Treatment Recommendations, Updates for Major Depressive Disorder
Aripiprazole, brexpiprazole, olanzapine, quetiapine, and risperidole are part of the treatment armamentarium for MDD.
|The following article is part of live conference coverage from the 2017 Psych Congress in New Orleans, Louisiana. Psychiatry Advisor's staff will be reporting breaking news associated with research conducted by leading experts in psychiatry, as well as presentations from the Congress. Visit Psychiatry Advisor's conference section for continuous coverage live from Psych Congress 2017.|
NEW ORLEANS — In a presentation at the 2017 US Psych Congress, held September 16-19, Michael E. Thase, MD, professor of psychiatry at the Perelman School of Medicine of the University of Pennsylvania, discussed updates to antidepressant management, as well as challenges faced by clinicians managing major depression in patients.
Dr Thase explored pharmacologic treatments of depression, including first-line antidepressants that are not mentioned in the most recent American Psychiatric Association (APA) guidelines from 2010. Among more recently introduced antidepressants, vilazodone 40 mg/d was found to be very potent and well-tolerated. Vortioxetine had “enhancing effects on complex cognition, not necessarily memory or concentration but perhaps multi-step sequencing,” Dr Thase said.

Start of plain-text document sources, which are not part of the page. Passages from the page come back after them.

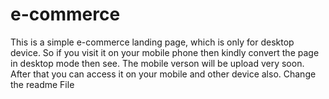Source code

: # e-commerce
This is a simple e-commerce landing page, which is only for desktop device. So if you visit it on your mobile phone then kindly convert the page in desktop mode then see. The mobile
verson will be upload very soon. After that you can access it on your mobile and other device also.  Change the readme File
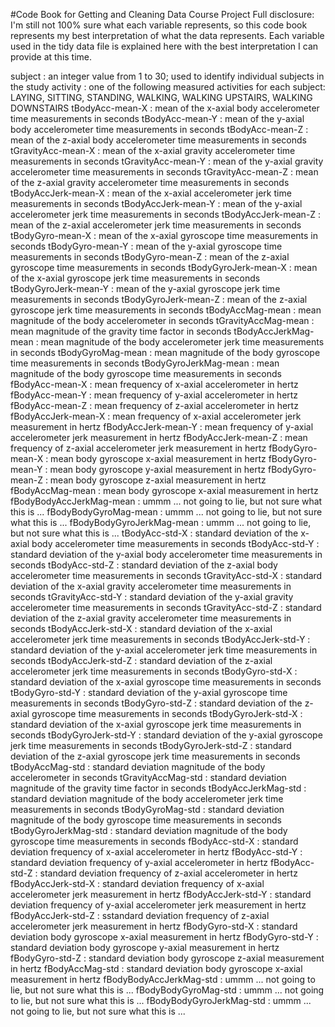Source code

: #Code Book for Getting and Cleaning Data Course Project
Full disclosure: I'm still not 100% sure what each variable represents, so this code book represents my best interpretation of what the data represents. Each variable used in the tidy data file is explained here with the best interpretation I can provide at this time.

subject  : an integer value from 1 to 30; used to identify individual subjects in the study
activity : one of the following measured activities for each subject: LAYING, SITTING, STANDING, WALKING, WALKING UPSTAIRS, WALKING DOWNSTAIRS
tBodyAcc-mean-X : mean of the x-axial body accelerometer time measurements in seconds
tBodyAcc-mean-Y : mean of the y-axial body accelerometer time measurements in seconds
tBodyAcc-mean-Z : mean of the z-axial body accelerometer time measurements in seconds
tGravityAcc-mean-X : mean of the x-axial gravity accelerometer time measurements in seconds
tGravityAcc-mean-Y : mean of the y-axial gravity accelerometer time measurements in seconds
tGravityAcc-mean-Z : mean of the z-axial gravity accelerometer time measurements in seconds
tBodyAccJerk-mean-X : mean of the x-axial accelerometer jerk time measurements in seconds
tBodyAccJerk-mean-Y : mean of the y-axial accelerometer jerk time measurements in seconds
tBodyAccJerk-mean-Z : mean of the z-axial accelerometer jerk time measurements in seconds
tBodyGyro-mean-X : mean of the x-axial gyroscope time measurements in seconds
tBodyGyro-mean-Y : mean of the y-axial gyroscope time measurements in seconds
tBodyGyro-mean-Z : mean of the z-axial gyroscope time measurements in seconds
tBodyGyroJerk-mean-X : mean of the x-axial gyroscope jerk time measurements in seconds
tBodyGyroJerk-mean-Y : mean of the y-axial gyroscope jerk time measurements in seconds
tBodyGyroJerk-mean-Z : mean of the z-axial gyroscope jerk time measurements in seconds
tBodyAccMag-mean : mean magnitude of the body accelerometer in seconds
tGravityAccMag-mean : mean magnitude of the gravity time factor in seconds
tBodyAccJerkMag-mean : mean magnitude of the body accelerometer jerk time measurements in seconds
tBodyGyroMag-mean : mean magnitude of the body gyroscope time measurements in seconds
tBodyGyroJerkMag-mean : mean magnitude of the body gyroscope time measurements in seconds
fBodyAcc-mean-X : mean frequency of x-axial accelerometer in hertz
fBodyAcc-mean-Y : mean frequency of y-axial accelerometer in hertz
fBodyAcc-mean-Z : mean frequency of z-axial accelerometer in hertz
fBodyAccJerk-mean-X : mean frequency of x-axial accelerometer jerk measurement in hertz
fBodyAccJerk-mean-Y : mean frequency of y-axial accelerometer jerk measurement in hertz
fBodyAccJerk-mean-Z : mean frequency of z-axial accelerometer jerk measurement in hertz
fBodyGyro-mean-X : mean body gyroscope x-axial measurement in hertz
fBodyGyro-mean-Y : mean body gyroscope y-axial measurement in hertz
fBodyGyro-mean-Z : mean body gyroscope z-axial measurement in hertz
fBodyAccMag-mean : mean body gyroscope x-axial measurement in hertz
fBodyBodyAccJerkMag-mean : ummm ... not going to lie, but not sure what this is ...
fBodyBodyGyroMag-mean : ummm ... not going to lie, but not sure what this is ...
fBodyBodyGyroJerkMag-mean : ummm ... not going to lie, but not sure what this is ...
tBodyAcc-std-X : standard deviation of the x-axial body accelerometer time measurements in seconds
tBodyAcc-std-Y : standard deviation of the y-axial body accelerometer time measurements in seconds
tBodyAcc-std-Z : standard deviation of the z-axial body accelerometer time measurements in seconds
tGravityAcc-std-X : standard deviation of the x-axial gravity accelerometer time measurements in seconds
tGravityAcc-std-Y : standard deviation of the y-axial gravity accelerometer time measurements in seconds
tGravityAcc-std-Z : standard deviation of the z-axial gravity accelerometer time measurements in seconds
tBodyAccJerk-std-X : standard deviation of the x-axial accelerometer jerk time measurements in seconds
tBodyAccJerk-std-Y : standard deviation of the y-axial accelerometer jerk time measurements in seconds
tBodyAccJerk-std-Z : standard deviation of the z-axial accelerometer jerk time measurements in seconds
tBodyGyro-std-X : standard deviation of the x-axial gyroscope time measurements in seconds
tBodyGyro-std-Y : standard deviation of the y-axial gyroscope time measurements in seconds
tBodyGyro-std-Z : standard deviation of the z-axial gyroscope time measurements in seconds
tBodyGyroJerk-std-X : standard deviation of the x-axial gyroscope jerk time measurements in seconds
tBodyGyroJerk-std-Y : standard deviation of the y-axial gyroscope jerk time measurements in seconds
tBodyGyroJerk-std-Z : standard deviation of the z-axial gyroscope jerk time measurements in seconds
tBodyAccMag-std : standard deviation magnitude of the body accelerometer in seconds
tGravityAccMag-std : standard deviation magnitude of the gravity time factor in seconds
tBodyAccJerkMag-std : standard deviation magnitude of the body accelerometer jerk time measurements in seconds
tBodyGyroMag-std : standard deviation magnitude of the body gyroscope time measurements in seconds
tBodyGyroJerkMag-std : standard deviation magnitude of the body gyroscope time measurements in seconds
fBodyAcc-std-X : standard deviation frequency of x-axial accelerometer in hertz
fBodyAcc-std-Y : standard deviation frequency of y-axial accelerometer in hertz
fBodyAcc-std-Z : standard deviation frequency of z-axial accelerometer in hertz
fBodyAccJerk-std-X : standard deviation frequency of x-axial accelerometer jerk measurement in hertz
fBodyAccJerk-std-Y : standard deviation frequency of y-axial accelerometer jerk measurement in hertz
fBodyAccJerk-std-Z : sstandard deviation frequency of z-axial accelerometer jerk measurement in hertz
fBodyGyro-std-X : standard deviation body gyroscope x-axial measurement in hertz
fBodyGyro-std-Y : standard deviation body gyroscope y-axial measurement in hertz
fBodyGyro-std-Z : standard deviation body gyroscope z-axial measurement in hertz
fBodyAccMag-std : standard deviation body gyroscope x-axial measurement in hertz
fBodyBodyAccJerkMag-std : ummm ... not going to lie, but not sure what this is ...
fBodyBodyGyroMag-std : ummm ... not going to lie, but not sure what this is ...
fBodyBodyGyroJerkMag-std : ummm ... not going to lie, but not sure what this is ...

On the subject of adjunctive therapy, Dr Thase recommended second-generation antidepressants (SGAs) in patients who are seriously ill or incapacitated. “If you are using adjunctive strategies early on, pick a treatment that compliments the first medication and matches the patient,” he explained. An additional point Dr Thase made is that while combining antidepressants was once considered indicative of bad practice, it is now commonplace in the management of treatment-resistant depression.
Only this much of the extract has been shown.